Manghani and his team published the latest volume of its ‘US Energy Storage Monitor’ last week, looking at deployments and drivers in the first quarter of the year, across residential as well as non-residential segments. In addition to finding that around 5.8MW of storage was installed in Q1 2015, meaning there was a 16% increase in the amount of storage installed over the same quarter in 2014, and that system prices continue to decline as expected, GTM predicts that there will be “significant growth” across all sectors this year in the US.
In total, this year could see 220MW deployed, the report predicts, pointing out that activity in the first quarter of the year is seasonally expected to be somewhat constrained. Each segment will more than double on an annual basis and by 2019 the annual US market will total 848MW, GTM believes.
In addition to continued activity in early adopter or mandate-driven regions such as California, and high-level moves to enable markets for storage in Texas and New York, GTM’s report also highlights policy shifts or trial programmes in other states to accommodate storage.
For example, in front of the meter, the state of Oregon will introduce a mandate for electric utilities to procure storage, 5MW by 2020, which is dwarfed by California’s 1.35GW target, but nonetheless represents a major change in policy. As well as at state level, GTM highlights utility companies and transmission operators that are running pilot programmes and otherwise deploying storage at significant scales.

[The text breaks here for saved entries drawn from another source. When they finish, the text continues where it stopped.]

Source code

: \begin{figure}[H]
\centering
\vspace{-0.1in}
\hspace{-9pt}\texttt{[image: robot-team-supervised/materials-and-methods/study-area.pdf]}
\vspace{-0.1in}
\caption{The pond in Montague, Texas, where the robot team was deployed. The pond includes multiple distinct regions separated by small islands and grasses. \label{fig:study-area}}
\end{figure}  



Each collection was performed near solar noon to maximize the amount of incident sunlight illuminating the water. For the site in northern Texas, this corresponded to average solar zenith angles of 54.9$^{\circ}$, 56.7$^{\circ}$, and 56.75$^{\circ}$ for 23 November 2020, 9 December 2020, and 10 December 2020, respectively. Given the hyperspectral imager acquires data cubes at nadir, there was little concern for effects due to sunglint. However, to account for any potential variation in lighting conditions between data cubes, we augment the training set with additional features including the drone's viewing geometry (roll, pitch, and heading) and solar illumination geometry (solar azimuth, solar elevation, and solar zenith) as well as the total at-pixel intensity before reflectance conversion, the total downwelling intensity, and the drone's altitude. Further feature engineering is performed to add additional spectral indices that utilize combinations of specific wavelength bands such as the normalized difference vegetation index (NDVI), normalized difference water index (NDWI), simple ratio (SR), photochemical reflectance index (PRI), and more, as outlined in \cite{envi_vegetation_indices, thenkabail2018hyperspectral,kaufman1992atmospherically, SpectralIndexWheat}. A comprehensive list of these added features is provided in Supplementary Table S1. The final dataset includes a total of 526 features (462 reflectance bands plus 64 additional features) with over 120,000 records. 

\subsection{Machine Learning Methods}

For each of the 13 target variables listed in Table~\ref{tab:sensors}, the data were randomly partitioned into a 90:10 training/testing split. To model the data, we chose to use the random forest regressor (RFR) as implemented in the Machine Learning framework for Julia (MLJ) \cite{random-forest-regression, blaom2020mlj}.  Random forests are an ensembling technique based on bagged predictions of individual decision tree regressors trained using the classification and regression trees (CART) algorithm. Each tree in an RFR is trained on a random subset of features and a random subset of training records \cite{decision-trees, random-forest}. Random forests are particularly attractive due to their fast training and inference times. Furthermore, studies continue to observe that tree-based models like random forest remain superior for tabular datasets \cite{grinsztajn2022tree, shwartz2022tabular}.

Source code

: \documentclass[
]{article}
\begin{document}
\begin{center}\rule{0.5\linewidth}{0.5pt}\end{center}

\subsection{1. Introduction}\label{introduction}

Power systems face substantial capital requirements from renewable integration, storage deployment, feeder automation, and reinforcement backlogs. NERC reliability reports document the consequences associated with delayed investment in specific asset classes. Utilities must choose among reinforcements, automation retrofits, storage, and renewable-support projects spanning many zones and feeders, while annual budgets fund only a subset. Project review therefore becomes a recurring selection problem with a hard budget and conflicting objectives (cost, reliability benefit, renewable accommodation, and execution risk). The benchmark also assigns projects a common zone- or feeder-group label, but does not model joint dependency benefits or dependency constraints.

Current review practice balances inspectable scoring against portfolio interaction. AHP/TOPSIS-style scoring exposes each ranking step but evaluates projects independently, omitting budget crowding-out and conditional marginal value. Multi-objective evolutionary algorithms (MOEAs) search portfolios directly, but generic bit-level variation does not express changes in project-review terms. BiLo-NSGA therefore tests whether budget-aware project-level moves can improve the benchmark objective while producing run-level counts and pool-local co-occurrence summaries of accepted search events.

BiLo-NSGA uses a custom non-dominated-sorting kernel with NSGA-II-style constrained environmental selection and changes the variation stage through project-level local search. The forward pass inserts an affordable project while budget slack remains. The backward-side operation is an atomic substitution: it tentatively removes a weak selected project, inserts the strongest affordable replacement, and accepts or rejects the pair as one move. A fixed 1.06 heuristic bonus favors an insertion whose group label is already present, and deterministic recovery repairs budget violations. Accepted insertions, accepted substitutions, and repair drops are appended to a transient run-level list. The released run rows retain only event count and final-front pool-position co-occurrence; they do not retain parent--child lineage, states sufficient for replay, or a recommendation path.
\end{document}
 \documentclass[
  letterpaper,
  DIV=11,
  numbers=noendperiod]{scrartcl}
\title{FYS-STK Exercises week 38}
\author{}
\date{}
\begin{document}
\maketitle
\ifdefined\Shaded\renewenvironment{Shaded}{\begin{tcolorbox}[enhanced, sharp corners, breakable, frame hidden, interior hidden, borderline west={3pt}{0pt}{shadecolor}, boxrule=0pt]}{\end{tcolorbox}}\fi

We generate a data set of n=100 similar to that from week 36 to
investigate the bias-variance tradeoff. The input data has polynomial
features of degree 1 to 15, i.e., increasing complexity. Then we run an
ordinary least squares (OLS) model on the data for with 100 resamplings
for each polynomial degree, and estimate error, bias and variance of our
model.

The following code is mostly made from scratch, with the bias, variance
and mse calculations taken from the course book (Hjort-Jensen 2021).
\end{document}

At a national level, the Federal Energy Regulation Commission (FERC) has been looking into changing the rules for grid-balancing frequency response services to allow storage to provide them, the report points out.
Behind the meter, in other words for customer-sited storage, regions where similar shifts are taking place include Illinois, where a US$300 million microgrid programme is expected to be enabled by legislation and New Jersey, where the state Board of Public Utilities (BPU) will support 8.75MW of storage across 13 projects pairing renewables and storage, with an award of US$2.9 million.
GTM also pinpoints possible growth in Arizona, where Arizona Public Service (APS) will deploy up to 2MW of distributed solar-plus-storage, as well as providing US$1 million in rebates for a solar-plus-storage pilot programme. Interestingly, at residential level, Arizona could also be one of the next states to consider “non-volumetric” charging, which could include time of use charges – something that Manghani said is likely to spread across the US. At present, there is a good economic case for storage at commercial scale in many parts of the US which already apply time-of-use and demand charges for peak use.
According to Manghani, “time-of-use tariffs in multiple markets, and solar markets moving away from retail net energy metering policies” will make a big difference in the viability of energy storage, especially paired with solar in the home.
“These rate structure reforms meaningfully change behind-the-meter energy storage economics,” Manghani said.
Manghani also alluded to the fact that the combined energy storage capabilities of residential systems could also be used to help balance the grid, something that has increasingly been looked at by big solar players like SolarCity in the US, and by utilities such as the 100% renewable-powered Lichtblick in Germany. According to Manghani, this is something of a “wildcard” in terms of what the effect could be on the market, if successful.
“Behind-the-meter storage can provide multiple use cases at load centres, which will enable utilities and grid operators to benefit, in addition to end-customer benefits,” Manghani said.
However, as with utility-scale storage policy and regulation, it will take some time for this to take off, he said.
“We are still years away from rules and market conditions for monetisation and distribution of these use cases to all involved stakeholders.”
Finally, in addition to examining battery pricing in detail across the industry, through which GTM found utility-scale systems to be at median price of US$900 per kWh, non-residential (commercial) storage at a median of US$1,100 per kWh and median prices for residential at US$1,500 per kWh, no report on the first quarter of this year would be complete without a look at Tesla. GTM says that “the key bottleneck” in Tesla’s ability to meet orders will be construction of the firm’s Gigafactory in Nevada.
“Tesla expects to meet this demand by the middle of 2016. It is plausible that the US$250 per kWh (for utility-scale storage) is the target price point at full capacity utilisation of production lines in [the] Gigafactory,” the report said, although GTM also highlighted that pressure on the rest of the industry to meet Tesla’s competitive pricing will be felt, but not “right away”.